*REQUIRED WORK:* Output nothing but the lines from the line with "The text contained" through the end of the listing below, both ends included.

*RECORD SET:*
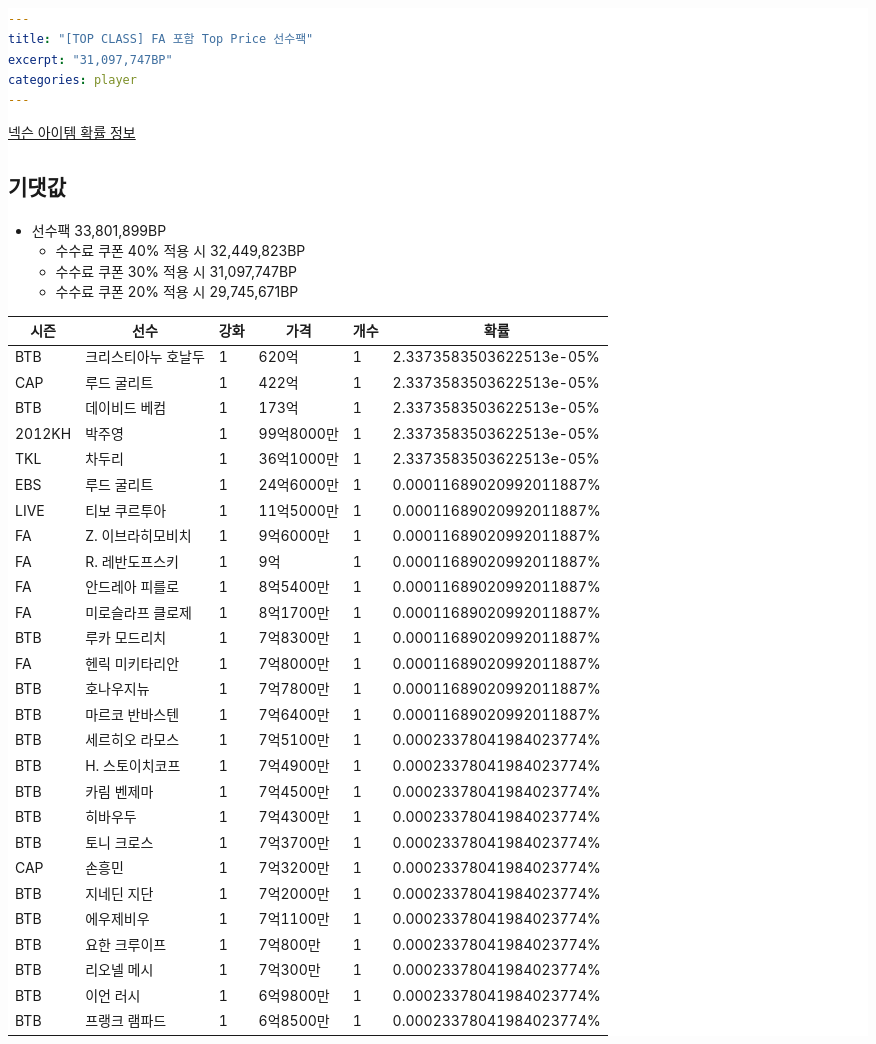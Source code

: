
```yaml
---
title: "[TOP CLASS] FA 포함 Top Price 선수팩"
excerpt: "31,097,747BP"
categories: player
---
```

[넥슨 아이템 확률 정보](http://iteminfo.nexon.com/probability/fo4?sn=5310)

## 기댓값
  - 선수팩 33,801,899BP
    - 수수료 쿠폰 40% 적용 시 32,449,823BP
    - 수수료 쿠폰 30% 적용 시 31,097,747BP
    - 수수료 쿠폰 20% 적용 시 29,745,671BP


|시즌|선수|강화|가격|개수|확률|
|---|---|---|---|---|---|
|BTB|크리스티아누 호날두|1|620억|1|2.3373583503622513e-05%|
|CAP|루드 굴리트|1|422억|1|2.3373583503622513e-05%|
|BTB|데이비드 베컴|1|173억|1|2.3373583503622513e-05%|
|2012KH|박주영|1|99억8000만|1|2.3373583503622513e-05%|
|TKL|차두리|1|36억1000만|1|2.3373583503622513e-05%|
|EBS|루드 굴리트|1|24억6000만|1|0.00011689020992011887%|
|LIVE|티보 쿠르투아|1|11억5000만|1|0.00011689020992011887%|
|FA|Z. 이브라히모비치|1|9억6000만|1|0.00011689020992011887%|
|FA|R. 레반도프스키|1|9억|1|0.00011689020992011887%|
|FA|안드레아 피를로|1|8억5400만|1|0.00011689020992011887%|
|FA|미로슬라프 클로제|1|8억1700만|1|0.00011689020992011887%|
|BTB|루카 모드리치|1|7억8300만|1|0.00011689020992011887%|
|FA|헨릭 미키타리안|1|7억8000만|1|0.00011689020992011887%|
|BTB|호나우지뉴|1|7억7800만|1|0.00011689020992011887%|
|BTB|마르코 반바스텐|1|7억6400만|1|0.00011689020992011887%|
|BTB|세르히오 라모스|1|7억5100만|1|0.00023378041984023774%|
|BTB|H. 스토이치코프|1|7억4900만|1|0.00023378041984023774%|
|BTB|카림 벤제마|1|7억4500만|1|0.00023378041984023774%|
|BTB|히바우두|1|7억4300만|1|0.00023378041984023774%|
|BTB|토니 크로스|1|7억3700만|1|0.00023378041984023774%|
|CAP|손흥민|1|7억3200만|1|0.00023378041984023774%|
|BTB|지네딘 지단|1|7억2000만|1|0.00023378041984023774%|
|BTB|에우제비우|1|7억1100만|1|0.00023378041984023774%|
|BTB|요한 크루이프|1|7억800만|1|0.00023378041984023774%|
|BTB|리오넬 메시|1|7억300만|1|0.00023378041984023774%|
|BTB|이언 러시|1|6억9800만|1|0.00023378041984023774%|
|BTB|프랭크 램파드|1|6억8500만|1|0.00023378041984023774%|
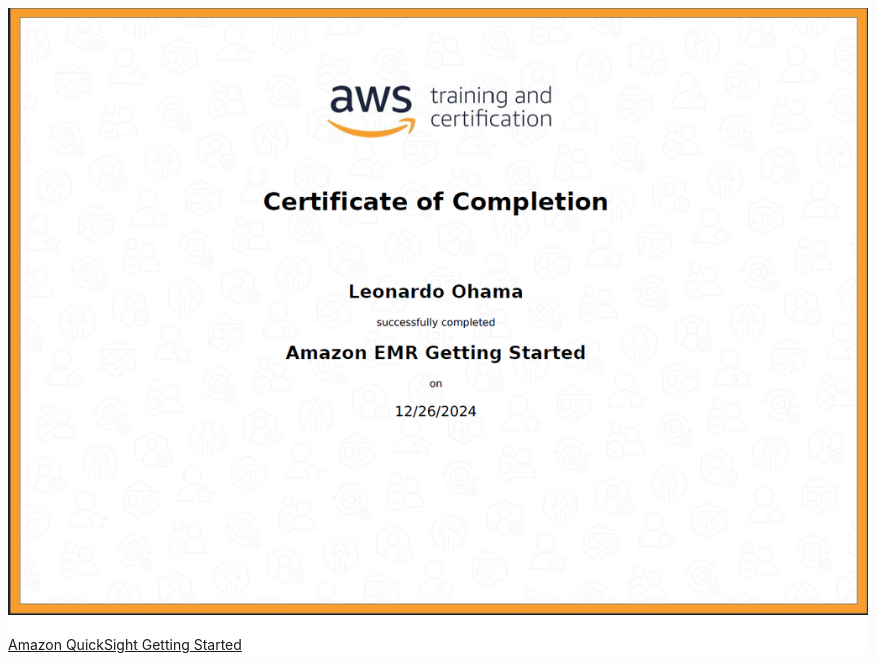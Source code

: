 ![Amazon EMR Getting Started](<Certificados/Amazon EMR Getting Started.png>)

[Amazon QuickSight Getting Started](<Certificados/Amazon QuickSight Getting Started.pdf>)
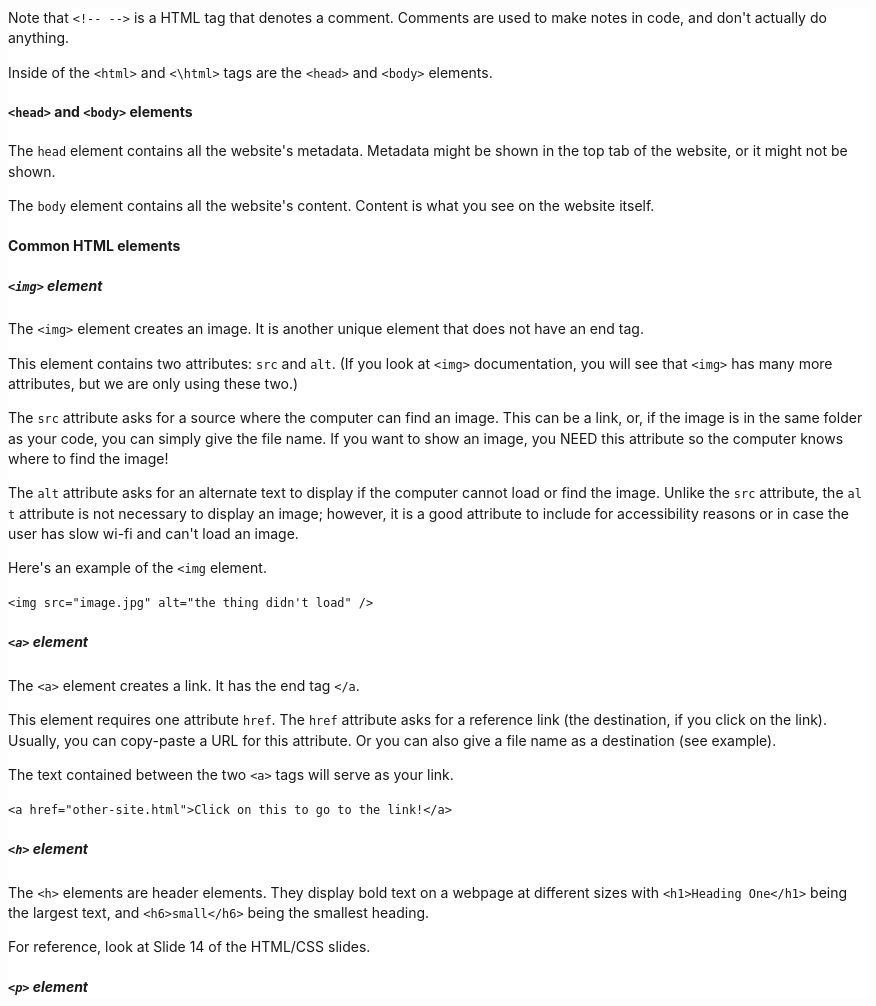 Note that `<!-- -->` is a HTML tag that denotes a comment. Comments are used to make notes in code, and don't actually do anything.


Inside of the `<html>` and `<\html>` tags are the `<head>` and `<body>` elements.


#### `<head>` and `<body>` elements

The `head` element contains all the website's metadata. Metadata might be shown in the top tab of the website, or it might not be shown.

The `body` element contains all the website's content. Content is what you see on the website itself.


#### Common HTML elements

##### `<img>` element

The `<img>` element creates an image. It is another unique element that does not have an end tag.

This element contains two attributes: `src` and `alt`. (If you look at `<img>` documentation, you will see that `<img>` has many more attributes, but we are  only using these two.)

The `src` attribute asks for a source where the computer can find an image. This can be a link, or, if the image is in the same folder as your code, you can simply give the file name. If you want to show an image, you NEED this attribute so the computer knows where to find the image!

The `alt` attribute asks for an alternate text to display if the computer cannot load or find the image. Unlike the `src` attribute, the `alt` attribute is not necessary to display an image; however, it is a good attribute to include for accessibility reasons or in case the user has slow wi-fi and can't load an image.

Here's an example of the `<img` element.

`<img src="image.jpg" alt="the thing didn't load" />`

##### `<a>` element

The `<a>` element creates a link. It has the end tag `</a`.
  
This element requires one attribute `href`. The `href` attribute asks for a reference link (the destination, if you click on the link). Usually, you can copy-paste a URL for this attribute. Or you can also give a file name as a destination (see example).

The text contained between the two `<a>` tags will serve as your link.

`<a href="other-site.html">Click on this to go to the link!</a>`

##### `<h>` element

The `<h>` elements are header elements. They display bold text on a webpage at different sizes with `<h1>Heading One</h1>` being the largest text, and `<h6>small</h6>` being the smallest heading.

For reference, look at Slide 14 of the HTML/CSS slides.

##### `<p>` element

*TASK RESULT:*
The text contained between the two `<a>` tags will serve as your link.

`<a href="other-site.html">Click on this to go to the link!</a>`

##### `<h>` element

The `<h>` elements are header elements. They display bold text on a webpage at different sizes with `<h1>Heading One</h1>` being the largest text, and `<h6>small</h6>` being the smallest heading.

For reference, look at Slide 14 of the HTML/CSS slides.

##### `<p>` element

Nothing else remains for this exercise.